Single by Marshmello and Jonas Brothers

from the album Greetings from Your Hometown
- Released: January 17, 2025
- Length: 2:30
- Label: Republic; Joytime Collective;
- Songwriters: Christopher Comstock; Nicholas Gale; Connor McDonough; Riley McDonough; Thomas Eriksen; Jake Torrey; Mat Davis;
- Producer: Marshmello

Marshmello singles chronology
| "Rave Repeater" (2024) | "Slow Motion" (2025) | "Fale Então" (2025) |

Jonas Brothers singles chronology
| "Holiday" (2024) | "Slow Motion" (2025) | "I Dare You" (2025) |

Lyric video
- "Slow Motion" on YouTube

= Slow Motion (Marshmello and Jonas Brothers song) =

2025 single by Marshmello and Jonas Brothers

"Slow Motion" is a song by American record producer Marshmello and American pop rock band Jonas Brothers. It was released through Republic Records and Joytime Collective as a single on January 17, 2025. "Slow Motion" serves as the second collaboration between Marshmello and the Jonas Brothers, following their 2021 single, "Leave Before You Love Me". The song appears as the closing track on the band's seventh studio album, Greetings from Your Hometown.

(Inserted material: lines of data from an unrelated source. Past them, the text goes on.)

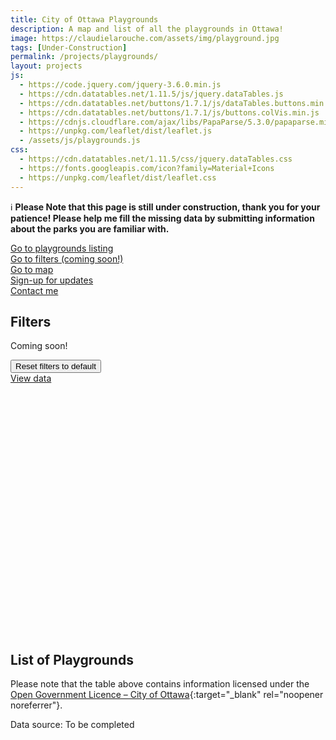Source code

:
 ```yaml
---
title: City of Ottawa Playgrounds
description: A map and list of all the playgrounds in Ottawa!
image: https://claudielarouche.com/assets/img/playground.jpg
tags: [Under-Construction]
permalink: /projects/playgrounds/
layout: projects
js:
  - https://code.jquery.com/jquery-3.6.0.min.js
  - https://cdn.datatables.net/1.11.5/js/jquery.dataTables.js
  - https://cdn.datatables.net/buttons/1.7.1/js/dataTables.buttons.min.js
  - https://cdn.datatables.net/buttons/1.7.1/js/buttons.colVis.min.js
  - https://cdnjs.cloudflare.com/ajax/libs/PapaParse/5.3.0/papaparse.min.js
  - https://unpkg.com/leaflet/dist/leaflet.js
  - /assets/js/playgrounds.js
css: 
  - https://cdn.datatables.net/1.11.5/css/jquery.dataTables.css
  - https://fonts.googleapis.com/icon?family=Material+Icons
  - https://unpkg.com/leaflet/dist/leaflet.css
---
```


<div class="admonition note">
  <p><span class="admonition-icon">ℹ️</span>
  <strong>Please Note that this page is still under construction, thank you for your patience! Please help me fill the missing data by submitting information about the parks you are familiar with. </strong></p>
</div>

<div class="mt-3">
<a href="#csvData" class="btn btn-primary">
    Go to playgrounds listing
</a>
</div>

<div class="mt-3">
<a href="#filters" class="btn btn-primary" >
    Go to filters (coming soon!)
</a>
</div>

<div class="mt-3">
<a href="#map" class="btn btn-primary" >
    Go to map
</a>
</div>

<div class="mt-3">
<a href="#newsletter" class="btn btn-warning" >
    Sign-up for updates
</a>
</div>

<div class="mt-3">
<a href="https://forms.gle/7YHFbimGH4p5imQD8" class="btn btn-primary" target="_blank">
    Contact me
</a>
</div>


   
## Filters


<form class="form">

Coming soon!	

</form>

<div class="mt-3">
<button class="btn btn-secondary" onclick="clearAllFilters()">
    Reset filters to default
</button>
</div>
<div class="mt-3">
<a href="#csvData" class="btn btn-primary">
        View data
</a>
</div>

<div id="map" style="height: 400px; width: 100%;"></div>


## List of Playgrounds



<div id="csvData"></div>

Please note that the table above contains information licensed under the [Open Government Licence – City of Ottawa](https://ottawa.ca/en/city-hall/open-transparent-and-accountable-government/open-data){:target="_blank" rel="noopener noreferrer"}.

Data source: To be completed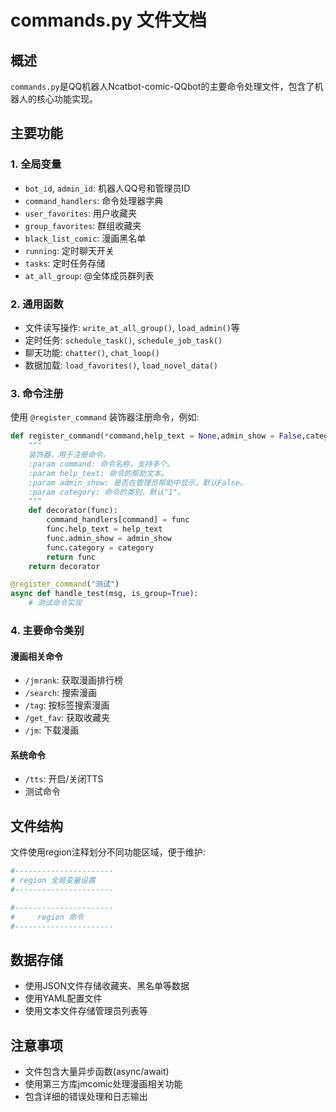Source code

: # commands.py 文件文档

## 概述
`commands.py`是QQ机器人Ncatbot-comic-QQbot的主要命令处理文件，包含了机器人的核心功能实现。

## 主要功能

### 1. 全局变量
- `bot_id`, `admin_id`: 机器人QQ号和管理员ID
- `command_handlers`: 命令处理器字典
- `user_favorites`: 用户收藏夹
- `group_favorites`: 群组收藏夹
- `black_list_comic`: 漫画黑名单
- `running`: 定时聊天开关
- `tasks`: 定时任务存储
- `at_all_group`: @全体成员群列表

### 2. 通用函数
- 文件读写操作: `write_at_all_group()`, `load_admin()`等
- 定时任务: `schedule_task()`, `schedule_job_task()`
- 聊天功能: `chatter()`, `chat_loop()`
- 数据加载: `load_favorites()`, `load_novel_data()`

### 3. 命令注册
使用 `@register_command` 装饰器注册命令，例如:
```python
def register_command(*command,help_text = None,admin_show = False,category = "1"): # 注册命令
    """
    装饰器，用于注册命令。
    :param command: 命令名称，支持多个。
    :param help_text: 命令的帮助文本。
    :param admin_show: 是否在管理员帮助中显示，默认False。
    :param category: 命令的类别，默认"1"。
    """
    def decorator(func):
        command_handlers[command] = func
        func.help_text = help_text
        func.admin_show = admin_show
        func.category = category
        return func
    return decorator

@register_command("测试")
async def handle_test(msg, is_group=True):
    # 测试命令实现
```

### 4. 主要命令类别

#### 漫画相关命令
- `/jmrank`: 获取漫画排行榜
- `/search`: 搜索漫画
- `/tag`: 按标签搜索漫画
- `/get_fav`: 获取收藏夹
- `/jm`: 下载漫画

#### 系统命令
- `/tts`: 开启/关闭TTS
- 测试命令

## 文件结构
文件使用region注释划分不同功能区域，便于维护:
```python
#----------------------
# region 全局变量设置
#----------------------

#----------------------
#     region 命令
#----------------------
```

## 数据存储
- 使用JSON文件存储收藏夹、黑名单等数据
- 使用YAML配置文件
- 使用文本文件存储管理员列表等

## 注意事项
- 文件包含大量异步函数(async/await)
- 使用第三方库jmcomic处理漫画相关功能
- 包含详细的错误处理和日志输出
        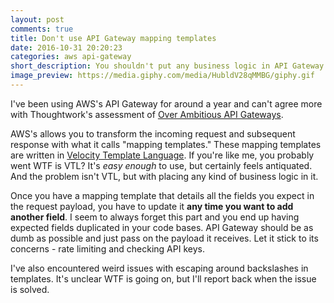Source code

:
 ```yaml
---
layout: post
comments: true
title: Don't use API Gateway mapping templates
date: 2016-10-31 20:20:23
categories: aws api-gateway
short_description: You shouldn't put any business logic in API Gateway for your own good.
image_preview: https://media.giphy.com/media/HubldV28qMMBG/giphy.gif
---
```


I've been using AWS's API Gateway for around a year and can't agree more with Thoughtwork's assessment of
[Over Ambitious API Gateways](https://www.thoughtworks.com/radar/platforms/over-ambitious-api-gateways).

AWS's allows you to transform the incoming request and subsequent response with what it calls "mapping templates."
These mapping templates are written in [Velocity Template Language](https://velocity.apache.org/engine/1.7/vtl-reference.html). If you're like me, you probably went WTF is VTL? It's *easy enough* to use, but certainly feels
antiquated. And the problem isn't VTL, but with placing any kind of business logic in it.

Once you have a mapping template that details all the fields you expect in the request payload, you have to
update it **any time you want to add another field**. I seem to always forget this part and you end up
having expected fields duplicated in your code bases. API Gateway should be as dumb as possible and just
pass on the payload it receives. Let it stick to its concerns - rate limiting and checking API keys.

I've also encountered weird issues with escaping around backslashes in templates. It's unclear WTF is going on,
but I'll report back when the issue is solved.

==Background and promotion==
On December 31, 2024, the Jonas Brothers were briefly interviewed by Ryan Seacrest in New York City's Times Square right before their New Year's Eve performance at Dick Clark's New Year's Rockin' Eve, in which Nick Jonas from the group announced the collaboration and its release date. Marshmello shared a short snippet of the song through a video on TikTok on January 7, 2025.

==Composition==
Programming was solely handled by Marshmello, mixing was handled by Manny Marroquin, and mastering was handled by Zach Pereyra. Of the Jonas Brothers' members individual contributions to the song, brothers Nick and Joe share vocals and brother Kevin plays guitar and background vocals.

The song is composed in a key of C-sharp major in common time and features a tempo of 104 beats per minute.

==Charts==

===Weekly charts===

Weekly chart performance for "Slow Motion"
| Chart (2025) | Peak position |
|---|---|
| Belarus Airplay (TopHit) | 3 |
| Belgium (Ultratop 50 Flanders) | 22 |
| CIS Airplay (TopHit) | 14 |
| Japan Hot Overseas (Billboard Japan) | 8 |
| Kazakhstan Airplay (TopHit) | 6 |
| Latvia Airplay (TopHit) | 1 |
| Lithuania Airplay (TopHit) | 35 |
| Malta Airplay (Radiomonitor) | 8 |
| Moldova Airplay (TopHit) | 64 |
| Netherlands (Dutch Top 40) | 36 |
| New Zealand Hot Singles (RMNZ) | 10 |
| Poland (Polish Airplay Top 100) | 77 |
| Russia Airplay (TopHit) | 9 |
| Serbia Airplay (Radiomonitor) | 17 |
| Slovakia Airplay (ČNS IFPI) | 45 |
| South Africa Airplay (TOSAC) | 14 |
| Suriname (Nationale Top 40) | 22 |
| Sweden Heatseeker (Sverigetopplistan) | 9 |
| Ukraine Airplay (TopHit) | 104 |
| US Adult Pop Airplay (Billboard) | 22 |
| US Pop Airplay (Billboard) | 37 |
| US Hot Dance/Electronic Songs (Billboard) | 4 |

===Monthly charts===

Monthly chart performance for "Slow Motion"
| Chart (2025) | Position |
|---|---|
| Belarus Airplay (TopHit) | 6 |
| CIS Airplay (TopHit) | 16 |
| Kazakhstan Airplay (TopHit) | 8 |
| Latvia Airplay (TopHit) | 3 |
| Lithuania Airplay (TopHit) | 38 |
| Moldova Airplay (TopHit) | 72 |
| Russia Airplay (TopHit) | 13 |

===Year-end charts===

Year-end chart performance for "Slow Motion"
| Chart (2025) | Position |
|---|---|
| Belarus Airplay (TopHit) | 43 |
| Belgium (Ultratop 50 Flanders) | 114 |
| CIS Airplay (TopHit) | 69 |
| Kazakhstan Airplay (TopHit) | 54 |
| Latvia Airplay (TopHit) | 119 |
| Lithuania Airplay (TopHit) | 133 |
| Russia Airplay (TopHit) | 55 |
| US Hot Dance/Electronic Songs (Billboard) | 6 |

==Certifications==

Certifications for "Slow Motion"
| Region | Certification | Certified units/sales |
| Brazil (Pro-Música Brasil) | Gold | 20,000^{‡} |
^{‡} Sales+streaming figures based on certification alone.